Hugh Nibley passed away on Feb. 24. He will be greatly missed. I had the privilege of being in his ward when I was in graduate school at BYU. It was the Provo Ninth Ward, meeting in a building on 700 North and about 600 East. He was a warm and witty man. He was called as the Gospel Doctrine instructor for the ward, but needed some time off to keep up with all the demands on his time, so somehow I was called as his assistant. He would teach about every other Sunday, and I would when he didn’t. I had the most fun when he was teaching, of course.
When Hugh Nibley taught Sunday School, you might not be surprised to know that he did not always strictly follow the manual, although he often did cover the section of the scriptures that we were presumably studying that week. One of my strongest memories is when, in the midst of covering the Old Testament, he chose to give a lecture on the meaning of the wadjet eye – the stylized Egyptian eye found on Facsimile 2 in the Book of Abraham (see the upper right-hand corner, Figure 3 – the eye is to the left of the orb above the seated god). The richness of ancient Egyptian concepts associated with that symbol are beautifully consistent with Joseph Smith’s statement that Figure 3 is associated with the “grand Key-words of the Holy Priesthood” and with divine authority.
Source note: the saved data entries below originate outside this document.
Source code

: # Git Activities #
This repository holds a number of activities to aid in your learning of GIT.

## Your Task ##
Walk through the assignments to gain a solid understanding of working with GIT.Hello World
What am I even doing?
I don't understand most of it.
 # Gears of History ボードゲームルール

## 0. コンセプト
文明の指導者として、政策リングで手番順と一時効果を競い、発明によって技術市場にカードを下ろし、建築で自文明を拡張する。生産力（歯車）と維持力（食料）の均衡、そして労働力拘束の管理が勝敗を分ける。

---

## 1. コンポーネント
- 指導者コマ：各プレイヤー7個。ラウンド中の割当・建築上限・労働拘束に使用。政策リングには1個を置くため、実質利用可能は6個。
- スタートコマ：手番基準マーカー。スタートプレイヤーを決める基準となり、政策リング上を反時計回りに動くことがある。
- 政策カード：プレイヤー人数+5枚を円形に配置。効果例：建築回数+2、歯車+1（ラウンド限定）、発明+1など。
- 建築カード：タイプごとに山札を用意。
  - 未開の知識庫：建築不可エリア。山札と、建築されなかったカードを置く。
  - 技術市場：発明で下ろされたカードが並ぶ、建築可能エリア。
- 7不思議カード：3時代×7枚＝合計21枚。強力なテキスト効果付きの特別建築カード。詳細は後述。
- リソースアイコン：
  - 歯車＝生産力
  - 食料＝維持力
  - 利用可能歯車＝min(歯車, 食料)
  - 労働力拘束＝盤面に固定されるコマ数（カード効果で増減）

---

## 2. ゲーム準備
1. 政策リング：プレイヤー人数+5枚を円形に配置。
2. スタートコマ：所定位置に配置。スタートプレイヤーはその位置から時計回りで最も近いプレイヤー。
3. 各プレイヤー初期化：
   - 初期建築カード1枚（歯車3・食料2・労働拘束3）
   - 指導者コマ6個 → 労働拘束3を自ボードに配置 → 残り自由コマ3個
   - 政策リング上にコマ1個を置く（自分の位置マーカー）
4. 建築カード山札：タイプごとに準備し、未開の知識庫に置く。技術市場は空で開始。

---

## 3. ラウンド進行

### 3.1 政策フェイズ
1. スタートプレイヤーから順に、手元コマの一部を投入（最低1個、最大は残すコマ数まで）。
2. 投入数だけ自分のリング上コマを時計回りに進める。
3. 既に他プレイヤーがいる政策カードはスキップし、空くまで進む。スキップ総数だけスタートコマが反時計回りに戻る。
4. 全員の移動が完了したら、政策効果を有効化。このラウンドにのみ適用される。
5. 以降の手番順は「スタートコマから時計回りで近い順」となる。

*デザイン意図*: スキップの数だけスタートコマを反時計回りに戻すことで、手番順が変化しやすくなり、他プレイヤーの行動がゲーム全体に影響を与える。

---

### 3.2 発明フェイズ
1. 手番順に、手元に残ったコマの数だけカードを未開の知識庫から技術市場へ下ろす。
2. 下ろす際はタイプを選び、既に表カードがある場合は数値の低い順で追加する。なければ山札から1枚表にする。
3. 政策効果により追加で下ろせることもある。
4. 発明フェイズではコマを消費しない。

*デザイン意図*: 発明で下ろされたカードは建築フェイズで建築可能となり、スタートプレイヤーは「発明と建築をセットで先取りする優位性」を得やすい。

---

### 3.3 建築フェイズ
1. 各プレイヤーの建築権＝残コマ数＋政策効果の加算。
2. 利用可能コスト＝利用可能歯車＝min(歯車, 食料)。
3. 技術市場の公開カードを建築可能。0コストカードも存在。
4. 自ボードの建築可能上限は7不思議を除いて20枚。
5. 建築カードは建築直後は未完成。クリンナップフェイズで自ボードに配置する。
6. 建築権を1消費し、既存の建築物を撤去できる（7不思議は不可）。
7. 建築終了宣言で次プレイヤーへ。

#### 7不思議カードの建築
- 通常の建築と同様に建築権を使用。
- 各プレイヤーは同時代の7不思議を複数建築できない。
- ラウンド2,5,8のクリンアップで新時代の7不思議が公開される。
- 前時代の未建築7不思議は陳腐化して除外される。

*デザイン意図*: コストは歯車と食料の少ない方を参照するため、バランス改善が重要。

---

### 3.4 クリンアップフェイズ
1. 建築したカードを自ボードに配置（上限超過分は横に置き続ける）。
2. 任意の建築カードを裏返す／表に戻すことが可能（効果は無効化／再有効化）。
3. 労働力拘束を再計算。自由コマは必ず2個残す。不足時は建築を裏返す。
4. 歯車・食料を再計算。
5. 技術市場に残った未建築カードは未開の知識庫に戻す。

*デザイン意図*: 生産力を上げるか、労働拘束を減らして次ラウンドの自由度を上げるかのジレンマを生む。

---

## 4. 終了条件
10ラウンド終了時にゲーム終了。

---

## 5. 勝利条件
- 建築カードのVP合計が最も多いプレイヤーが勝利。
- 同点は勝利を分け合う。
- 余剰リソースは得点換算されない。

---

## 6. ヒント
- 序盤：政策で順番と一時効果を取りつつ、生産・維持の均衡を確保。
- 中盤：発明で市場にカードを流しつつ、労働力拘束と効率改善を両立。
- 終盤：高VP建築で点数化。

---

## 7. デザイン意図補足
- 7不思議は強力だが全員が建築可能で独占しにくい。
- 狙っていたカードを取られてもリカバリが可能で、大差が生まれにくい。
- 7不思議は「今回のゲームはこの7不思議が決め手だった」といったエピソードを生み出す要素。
It was a fascinating lesson, filled with one scholarly citation after another read from handwritten cards or notes regarding what the experts have said about this symbol. The lesson began vigorously as Nibley jumped into the topic and continued at top speed for the rest of the lesson. Unfortunately, he never bothered to point out what and where the wadjet eye was, and several people in front of me were whispering among themselves trying to figure out what on earth he was talking about. I had read some of his writings and could benefit somewhat from the actually fascinating lesson, but those who didn’t already know what the wadjet eye was were left in the dark. I don’t think he ever looked up to take questions, and I was too shy to interrupt. I guess I should have said something. So much for being a helpful assistant!
Sadly, he passed away as Martha Nibley Beck unleashed a book with some of the wildest and most unbelievable accusations you could imagine against this saintly man. All her other siblings have joined together to provide a firm and convincing defense of Brother Nibley.
Brother Nibley’s writings laid a foundation for LDS apologetics, showing Mormons and the world that there are many powerful evidences supporting the claim of authenticity for the Book of Mormon and other LDS texts. Even more importantly for me, he provided a context to help Latter-day Saints appreciate the rich and ancient nature of the LDS Temple, greatly adding to the value of the experience there.
Somewhat like Joseph Smith, Hugh Nibley’s name is being had for good and evil all over the world – but his legacy was one of great good, in spite of whatever weaknesses he had as a person or as a Gospel Doctrine teacher. The weaknesses I saw were actually symptoms of unbalanced strength and excessive focus. Would that these were the worst weaknesses of all the Lord’s people.